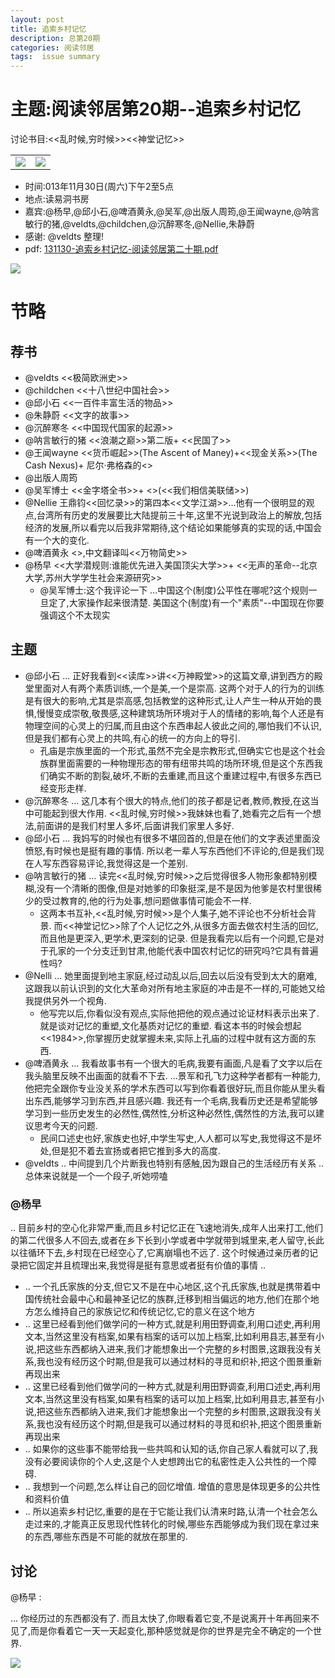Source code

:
 ```yaml
---
layout: post
title: 追索乡村记忆
description: 总第20期
categories: 阅读邻居
tags:  issue summary
---
```



# 主题:阅读邻居第20期--追索乡村记忆

讨论书目:<<乱时候,穷时候>><<神堂记忆>> 

<table>
    <tr><td><img src="http://img3.douban.com/lpic/s27058162.jpg"/> 
</td>
    <td><img src="http://img3.douban.com/lpic/s27050063.jpg"/>
        
</td>
</tr>
</table>


- 时间:013年11月30日(周六)下午2至5点
- 地点:读易洞书房
- 嘉宾:@杨早,@邱小石,@啤酒黄永,@吴军,@出版人周筠,@王闻wayne,@呐言敏行的猪,@veldts,@childchen,@沉醉寒冬,@Nellie,朱静蔚
- 感谢: @veldts 整理!
- pdf: [131130-追索乡村记忆-阅读邻居第二十期.pdf](http://ydlj.u.qiniudn.com/pdf/131130-%E8%BF%BD%E7%B4%A2%E4%B9%A1%E6%9D%91%E8%AE%B0%E5%BF%86-%E9%98%85%E8%AF%BB%E9%82%BB%E5%B1%85%E7%AC%AC%E4%BA%8C%E5%8D%81%E6%9C%9F.pdf)

![](http://ww2.sinaimg.cn/large/9b4cdbf4jw1eb37zwsexjj20vk0notd3.jpg)

# 节略

## 荐书

- @veldts <<极简欧洲史>>
- @childchen <<十八世纪中国社会>>
- @邱小石 <<一百件丰富生活的物品>>
- @朱静蔚 <<文字的故事>>
- @沉醉寒冬 <<中国现代国家的起源>>
- @呐言敏行的猪 <<浪潮之巅>>第二版+ <<民国了>>
- @王闻wayne <<货币崛起>>(The  Ascent  of  Maney)+<<现金关系>>(The  Cash  Nexus)+ 尼尔·弗格森的<<The  Ascent  of  Maney>>
- @出版人周筠 
- @吴军博士 <<金字塔全书>>+ <<In  Fed we  trust>>(<<我们相信美联储>>)
- @Nellie 王鼎钧<<回忆录>>的第四本<<文学江湖>>...他有一个很明显的观点,台湾所有历史的发展要比大陆提前三十年,这里不光说到政治上的解放,包括经济的发展,所以看完以后我非常期待,这个结论如果能够真的实现的话,中国会有一个大的变化. 
- @啤酒黄永 <<A Short History of Nearly Everything>>,中文翻译叫<<万物简史>>
- @杨早 <<大学潜规则:谁能优先进入美国顶尖大学>>+ <<无声的革命--北京大学,苏州大学学生社会来源研究>>
    - @吴军博士:这个我评论一下 ...中国这个(制度)公平性在哪呢?这个规则一旦定了,大家操作起来很清楚. 美国这个(制度)有一个"素质"--中国现在你要强调这个不太现实



## 主题

- @邱小石 ...  正好我看到<<读库>>讲<<万神殿堂>>的这篇文章,讲到西方的殿堂里面对人有两个素质训练,一个是美,一个是崇高. 这两个对于人的行为的训练是有很大的影响,尤其是崇高感,包括教堂的这种形式,让人产生一种从开始的畏惧,慢慢变成崇敬,敬畏感,这种建筑场所环境对于人的情绪的影响,每个人还是有物理空间的心灵上的归属,而且由这个东西串起人彼此之间的,哪怕我们不认识,但是我们都有心灵上的共鸣,有心的统一的方向上的导引. 
    - 孔庙是宗族里面的一个形式,虽然不完全是宗教形式,但确实它也是这个社会族群里面需要的一种物理形态的带有纽带共鸣的场所环境,但是这个东西我们确实不断的割裂,破坏,不断的去重建,而且这个重建过程中,有很多东西已经变形走样. 
- @沉醉寒冬 ... 这几本有个很大的特点,他们的孩子都是记者,教师,教授,在这当中可能起到很大作用. <<乱时候,穷时候>>我妹妹也看了,她看完之后有一个想法,前面讲的是我们村里人多坏,后面讲我们家里人多好. 
- @邱小石 ... 我妈写的时候也有很多不堪回首的,但是在他们的文字表述里面没愤怒,有时候也是挺有趣的事情. 所以老一辈人写东西他们不评论的,但是我们现在人写东西容易评论,我觉得这是一个差别. 
- @呐言敏行的猪 ... 读完<<乱时候,穷时候>>之后觉得很多人物形象都特别模糊,没有一个清晰的图像,但是对她爹的印象挺深,是不是因为他爹是农村里很稀少的受过教育的,他的行为处事,想问题做事情可能会不一样. 
    - 这两本书互补,<<乱时候,穷时候>>是个人集子,她不评论也不分析社会背景. 而<<神堂记忆>>除了个人记忆之外,从很多方面去做农村生活的回忆,而且他是更深入,更学术,更深刻的记录. 但是我看完以后有一个问题,它是对于孔家的一个分支迁到甘肃,他能代表中国农村记忆的研究吗?它具有普遍性吗?
- @Nelli ... 她里面提到地主家庭,经过动乱以后,回去以后没有受到太大的磨难,这跟我以前认识到的文化大革命对所有地主家庭的冲击是不一样的,可能她又给我提供另外一个视角. 
    - 他写完以后,你看似没有观点,实际他把他的观点通过论证材料表示出来了. 就是谈对记忆的重塑,文化基质对记忆的重塑. 看这本书的时候会想起<<1984>>,你掌握历史就掌握未来,实际上孔庙的过程中就有这方面的东西. 
- @啤酒黄永 ... 我看故事书有一个很大的毛病,我要有画面,凡是看了文字以后在我头脑里反映不出画面的就看不下去.  ...景军和孔飞力这种学者都有一种能力,他把完全跟你专业没关系的学术东西可以写到你看着很好玩,而且你能从里头看出东西,能够学习到东西,并且感兴趣. 我还有一个毛病,我看历史还是希望能够学习到一些历史发生的必然性,偶然性,分析这种必然性,偶然性的方法,我可以建议思考今天的问题. 
    - 民间口述史也好,家族史也好,中学生写史,人人都可以写史,我觉得这不是坏处,但是犯不着去宣扬或者把它推到多大的高度. 
- @veldts .. 中间提到几个片断我也特别有感触,因为跟自己的生活经历有关系 .. 总体来说就是一个一个段子,听她唠嗑

### @杨早 
.. 目前乡村的空心化非常严重,而且乡村记忆正在飞速地消失,成年人出来打工,他们的第二代很多人不回去,或者在乡下长到小学或者中学就带到城里来,老人留守,长此以往循环下去,乡村现在已经空心了,它离崩塌也不远了. 这个时候通过亲历者的记录把它固定并且梳理出来,我觉得是挺有意思或者挺有价值的事情 .. 


- .. 一个孔氏家族的分支,但它又不是在中心地区,这个孔氏家族,也就是携带着中国传统社会最中心和最神圣记忆的族群,迁移到相当偏远的地方,他们在那个地方怎么维持自己的家族记忆和传统记忆,它的意义在这个地方
- .. 这里已经看到他们做学问的一种方式,就是利用田野调查,利用口述史,再利用文本,当然这里没有档案,如果有档案的话可以加上档案,比如利用县志,甚至有小说,把这些东西都纳入进来,我们才能想象出一个完整的乡村图景,这跟我没有关系,我也没有经历这个时期,但是我可以通过材料的寻觅和织补,把这个图景重新再现出来
- .. 这里已经看到他们做学问的一种方式,就是利用田野调查,利用口述史,再利用文本,当然这里没有档案,如果有档案的话可以加上档案,比如利用县志,甚至有小说,把这些东西都纳入进来,我们才能想象出一个完整的乡村图景,这跟我没有关系,我也没有经历这个时期,但是我可以通过材料的寻觅和织补,把这个图景重新再现出来
- .. 如果你的这些事不能带给我一些共鸣和认知的话,你自己家人看就可以了,我没有必要阅读你的个人史,这是个人史想跨出它的私密性走入公共性的一个障碍. 
- .. 我想到一个问题,怎么样让自己的回忆增值. 增值的意思是体现更多的公共性和资料价值
- .. 所以追索乡村记忆,重要的是在于它能让我们认清来时路,认清一个社会怎么走过来的,才能真正反思现代性转化的时候,哪些东西能够成为我们现在拿过来的东西,哪些东西是不可能的就放在那里的.

## 讨论

@杨早 :

... 你经历过的东西都没有了. 而且太快了,你眼看着它变,不是说离开十年再回来不见了,而是你看着它一天一天起变化,那种感觉就是你的世界是完全不确定的一个世界. 



![](http://ww2.sinaimg.cn/large/6311044ajw1eb3811suzij218g18ggyk.jpg)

═══

EXERCISE PROMPT
Looking at the listing above, tally the lines containing "lpic" and give only that tally.

RESPONSE
2